The Dance was introduced by King Sri Nivash Malla (1627–1687 AD). Once he saw in his dream the congregation of Mother Goddesses dancing in his royal court Mul Chowk. He established the Astamatrika Dance and determined, it should be performed every year.
The King himself a scholar and tantric, composed the song of various deities also known as Charyagita. The Charya Dance and Charyagita are performed and sung simultaneously. The Charyagita has spiritual significance which can not be fully comprehended by uninitiated people. The musical instruments used in this dance are called “Ponga” and are supposed to be heavenly instruments.
The dance of Astamatrika is for the removal of obstacles in the city caused by unknown evil spirits, ghosts and great fears. Besides, a tantric practitioner worships the Astamatrika for the attainment of great Siddhis for well being, peace, prosperity of the country and the people.
The dancers get prepared by going to the temple of Vajrasattva and take Refuge on Buddha, Dharma and Sangha.

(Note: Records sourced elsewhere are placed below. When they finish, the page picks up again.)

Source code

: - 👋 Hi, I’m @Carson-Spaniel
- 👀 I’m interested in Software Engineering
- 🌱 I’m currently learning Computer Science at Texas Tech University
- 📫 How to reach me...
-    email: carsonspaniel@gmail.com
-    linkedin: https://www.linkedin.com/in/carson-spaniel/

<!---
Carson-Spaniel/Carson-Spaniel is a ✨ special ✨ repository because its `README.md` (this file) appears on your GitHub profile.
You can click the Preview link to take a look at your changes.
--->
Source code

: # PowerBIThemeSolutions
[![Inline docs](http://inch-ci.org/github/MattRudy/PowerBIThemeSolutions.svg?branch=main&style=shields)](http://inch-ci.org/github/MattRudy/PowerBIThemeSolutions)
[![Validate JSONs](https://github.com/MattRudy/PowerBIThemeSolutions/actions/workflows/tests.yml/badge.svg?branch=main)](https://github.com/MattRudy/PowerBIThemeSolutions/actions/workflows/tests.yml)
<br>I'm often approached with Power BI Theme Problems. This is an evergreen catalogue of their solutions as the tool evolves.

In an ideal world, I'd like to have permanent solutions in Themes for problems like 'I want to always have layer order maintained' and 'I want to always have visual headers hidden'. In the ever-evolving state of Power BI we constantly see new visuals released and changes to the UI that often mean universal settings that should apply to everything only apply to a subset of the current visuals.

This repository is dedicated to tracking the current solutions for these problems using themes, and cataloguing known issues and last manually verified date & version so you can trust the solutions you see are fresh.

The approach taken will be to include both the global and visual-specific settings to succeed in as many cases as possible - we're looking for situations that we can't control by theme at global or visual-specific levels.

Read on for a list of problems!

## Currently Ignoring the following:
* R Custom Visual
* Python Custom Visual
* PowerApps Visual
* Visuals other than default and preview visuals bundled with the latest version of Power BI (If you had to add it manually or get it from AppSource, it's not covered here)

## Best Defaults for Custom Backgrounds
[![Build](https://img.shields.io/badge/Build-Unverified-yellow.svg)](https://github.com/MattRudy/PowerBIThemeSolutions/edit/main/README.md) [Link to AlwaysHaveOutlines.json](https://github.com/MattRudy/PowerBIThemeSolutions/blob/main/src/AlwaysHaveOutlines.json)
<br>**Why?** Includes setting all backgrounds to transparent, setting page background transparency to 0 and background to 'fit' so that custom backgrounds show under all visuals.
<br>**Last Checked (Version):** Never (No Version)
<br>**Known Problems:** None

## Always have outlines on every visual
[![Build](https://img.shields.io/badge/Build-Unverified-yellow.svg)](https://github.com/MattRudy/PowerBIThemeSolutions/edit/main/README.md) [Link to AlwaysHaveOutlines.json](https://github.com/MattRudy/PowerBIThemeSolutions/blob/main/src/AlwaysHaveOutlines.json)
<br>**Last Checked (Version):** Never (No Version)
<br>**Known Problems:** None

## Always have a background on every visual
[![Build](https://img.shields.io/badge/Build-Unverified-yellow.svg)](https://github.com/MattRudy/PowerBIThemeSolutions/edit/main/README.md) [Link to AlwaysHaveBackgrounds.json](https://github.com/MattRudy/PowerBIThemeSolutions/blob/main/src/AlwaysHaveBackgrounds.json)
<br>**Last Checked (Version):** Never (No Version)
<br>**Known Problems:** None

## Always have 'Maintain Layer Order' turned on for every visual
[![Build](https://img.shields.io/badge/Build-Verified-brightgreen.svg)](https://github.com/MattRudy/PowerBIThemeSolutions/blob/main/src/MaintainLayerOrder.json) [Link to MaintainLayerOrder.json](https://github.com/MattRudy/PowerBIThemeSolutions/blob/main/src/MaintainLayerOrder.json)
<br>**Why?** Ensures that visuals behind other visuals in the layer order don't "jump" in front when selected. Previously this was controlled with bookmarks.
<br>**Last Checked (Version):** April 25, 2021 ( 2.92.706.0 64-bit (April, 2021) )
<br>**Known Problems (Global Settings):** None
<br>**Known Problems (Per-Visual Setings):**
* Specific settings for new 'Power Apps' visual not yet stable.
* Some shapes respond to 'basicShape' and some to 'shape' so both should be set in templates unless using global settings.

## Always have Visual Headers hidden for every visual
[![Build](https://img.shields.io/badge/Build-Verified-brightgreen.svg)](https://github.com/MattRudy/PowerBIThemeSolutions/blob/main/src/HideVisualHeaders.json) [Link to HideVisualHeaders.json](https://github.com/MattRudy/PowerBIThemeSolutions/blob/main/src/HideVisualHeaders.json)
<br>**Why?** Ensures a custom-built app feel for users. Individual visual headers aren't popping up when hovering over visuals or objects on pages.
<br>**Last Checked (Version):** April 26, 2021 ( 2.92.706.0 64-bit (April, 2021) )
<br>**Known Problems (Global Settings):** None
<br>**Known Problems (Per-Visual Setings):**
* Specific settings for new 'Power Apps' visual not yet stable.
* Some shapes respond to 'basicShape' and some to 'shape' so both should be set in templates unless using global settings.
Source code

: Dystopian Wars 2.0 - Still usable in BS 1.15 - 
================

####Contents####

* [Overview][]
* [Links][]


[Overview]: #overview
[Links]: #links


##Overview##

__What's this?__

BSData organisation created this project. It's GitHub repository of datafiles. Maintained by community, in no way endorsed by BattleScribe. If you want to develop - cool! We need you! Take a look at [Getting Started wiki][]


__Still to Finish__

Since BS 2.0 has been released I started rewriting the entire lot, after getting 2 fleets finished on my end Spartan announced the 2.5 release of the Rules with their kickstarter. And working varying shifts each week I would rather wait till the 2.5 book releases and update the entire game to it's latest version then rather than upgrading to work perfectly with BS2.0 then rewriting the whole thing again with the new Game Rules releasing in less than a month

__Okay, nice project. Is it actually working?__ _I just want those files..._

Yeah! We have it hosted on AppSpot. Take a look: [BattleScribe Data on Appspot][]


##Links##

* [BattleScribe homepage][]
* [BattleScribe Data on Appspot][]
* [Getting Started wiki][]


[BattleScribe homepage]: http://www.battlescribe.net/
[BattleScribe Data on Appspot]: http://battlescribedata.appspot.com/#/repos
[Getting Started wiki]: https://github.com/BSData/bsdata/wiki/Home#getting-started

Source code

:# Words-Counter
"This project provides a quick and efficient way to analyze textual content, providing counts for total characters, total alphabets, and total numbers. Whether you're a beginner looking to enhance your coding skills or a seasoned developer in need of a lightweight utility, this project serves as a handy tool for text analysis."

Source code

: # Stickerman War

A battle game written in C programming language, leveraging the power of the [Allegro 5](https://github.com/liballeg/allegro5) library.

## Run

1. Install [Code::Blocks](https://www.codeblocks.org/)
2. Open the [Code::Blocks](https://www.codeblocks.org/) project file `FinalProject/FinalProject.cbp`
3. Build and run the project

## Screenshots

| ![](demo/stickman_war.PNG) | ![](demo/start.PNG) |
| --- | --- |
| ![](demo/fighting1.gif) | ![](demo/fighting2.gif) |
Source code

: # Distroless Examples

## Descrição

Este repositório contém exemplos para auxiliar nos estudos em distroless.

They purify their body, speech and mind and must refrain from talking impure foods. The rituals should contain cereals and vegetarian items.
Astamatrika Dance is also a ceremony that is ritually marked by a set of masks, which on this occasion, are worn and danced with. These masks have a continual life tone or energy. They are focal points of the Astamatrika Dance ceremonies.